Start of Study material

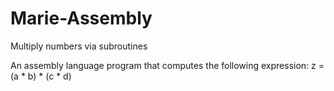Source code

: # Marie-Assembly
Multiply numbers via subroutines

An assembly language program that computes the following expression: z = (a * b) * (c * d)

End of Study material
Start of Study material

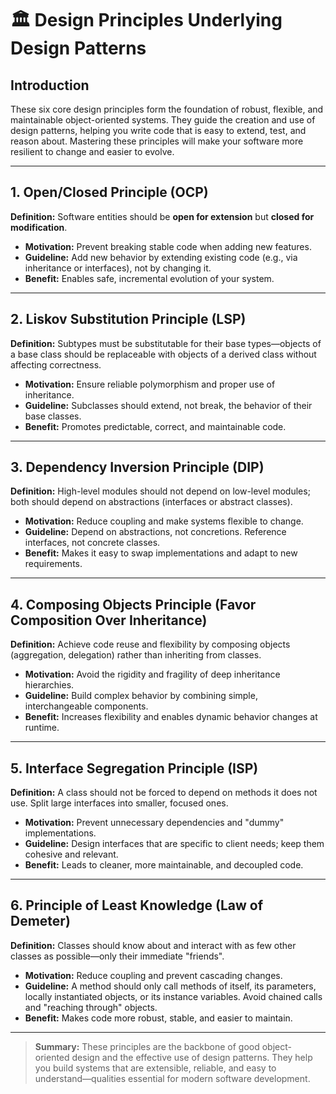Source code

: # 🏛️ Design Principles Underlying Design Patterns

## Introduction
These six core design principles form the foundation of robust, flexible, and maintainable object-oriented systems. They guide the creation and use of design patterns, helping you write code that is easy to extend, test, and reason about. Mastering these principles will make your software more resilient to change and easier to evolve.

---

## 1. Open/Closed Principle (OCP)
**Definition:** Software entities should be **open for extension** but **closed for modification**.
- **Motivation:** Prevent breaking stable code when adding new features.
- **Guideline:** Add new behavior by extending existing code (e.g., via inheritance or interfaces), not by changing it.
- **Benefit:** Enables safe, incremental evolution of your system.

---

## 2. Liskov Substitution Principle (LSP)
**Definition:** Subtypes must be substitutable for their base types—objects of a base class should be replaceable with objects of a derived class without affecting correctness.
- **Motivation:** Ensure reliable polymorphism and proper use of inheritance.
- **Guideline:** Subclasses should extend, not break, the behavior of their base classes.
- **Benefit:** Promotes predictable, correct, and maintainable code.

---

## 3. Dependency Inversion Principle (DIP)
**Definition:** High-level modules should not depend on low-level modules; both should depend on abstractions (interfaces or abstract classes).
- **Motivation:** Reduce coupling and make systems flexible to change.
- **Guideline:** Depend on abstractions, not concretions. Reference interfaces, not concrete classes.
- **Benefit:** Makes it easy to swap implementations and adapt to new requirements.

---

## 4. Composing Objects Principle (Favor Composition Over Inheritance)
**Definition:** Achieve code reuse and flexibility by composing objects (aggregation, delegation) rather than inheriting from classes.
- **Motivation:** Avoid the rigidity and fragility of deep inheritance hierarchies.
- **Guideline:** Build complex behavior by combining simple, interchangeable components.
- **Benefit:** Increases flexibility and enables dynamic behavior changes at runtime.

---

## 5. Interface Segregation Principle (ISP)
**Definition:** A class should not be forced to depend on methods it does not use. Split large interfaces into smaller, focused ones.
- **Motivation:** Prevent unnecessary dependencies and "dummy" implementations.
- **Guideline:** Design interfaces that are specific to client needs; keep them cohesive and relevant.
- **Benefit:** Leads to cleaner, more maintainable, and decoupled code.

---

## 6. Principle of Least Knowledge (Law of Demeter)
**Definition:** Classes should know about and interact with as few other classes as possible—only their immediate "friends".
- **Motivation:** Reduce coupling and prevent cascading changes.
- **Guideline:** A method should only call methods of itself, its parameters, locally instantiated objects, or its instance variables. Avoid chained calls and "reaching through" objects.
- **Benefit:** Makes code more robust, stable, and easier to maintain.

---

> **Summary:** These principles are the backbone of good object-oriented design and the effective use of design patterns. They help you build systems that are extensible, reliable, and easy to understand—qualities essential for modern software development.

End of Study material
Start of Study material

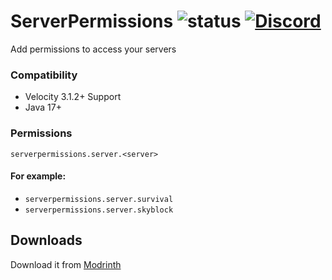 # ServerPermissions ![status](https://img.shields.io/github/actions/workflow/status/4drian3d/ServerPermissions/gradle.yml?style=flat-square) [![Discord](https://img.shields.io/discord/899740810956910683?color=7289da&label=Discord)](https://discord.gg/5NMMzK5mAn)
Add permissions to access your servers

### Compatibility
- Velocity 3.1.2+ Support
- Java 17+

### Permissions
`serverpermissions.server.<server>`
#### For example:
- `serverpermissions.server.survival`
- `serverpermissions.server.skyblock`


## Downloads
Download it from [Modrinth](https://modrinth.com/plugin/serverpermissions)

End of Study material

Assigned task:
Your answer should be the lines above, from the line containing "- **Motivation:** Reduce coupling and prevent" up to and including the line containing "modern software development.", reproduced exactly and with nothing else.

Answer to this task:
- **Motivation:** Reduce coupling and prevent cascading changes.
- **Guideline:** A method should only call methods of itself, its parameters, locally instantiated objects, or its instance variables. Avoid chained calls and "reaching through" objects.
- **Benefit:** Makes code more robust, stable, and easier to maintain.

---

> **Summary:** These principles are the backbone of good object-oriented design and the effective use of design patterns. They help you build systems that are extensible, reliable, and easy to understand—qualities essential for modern software development.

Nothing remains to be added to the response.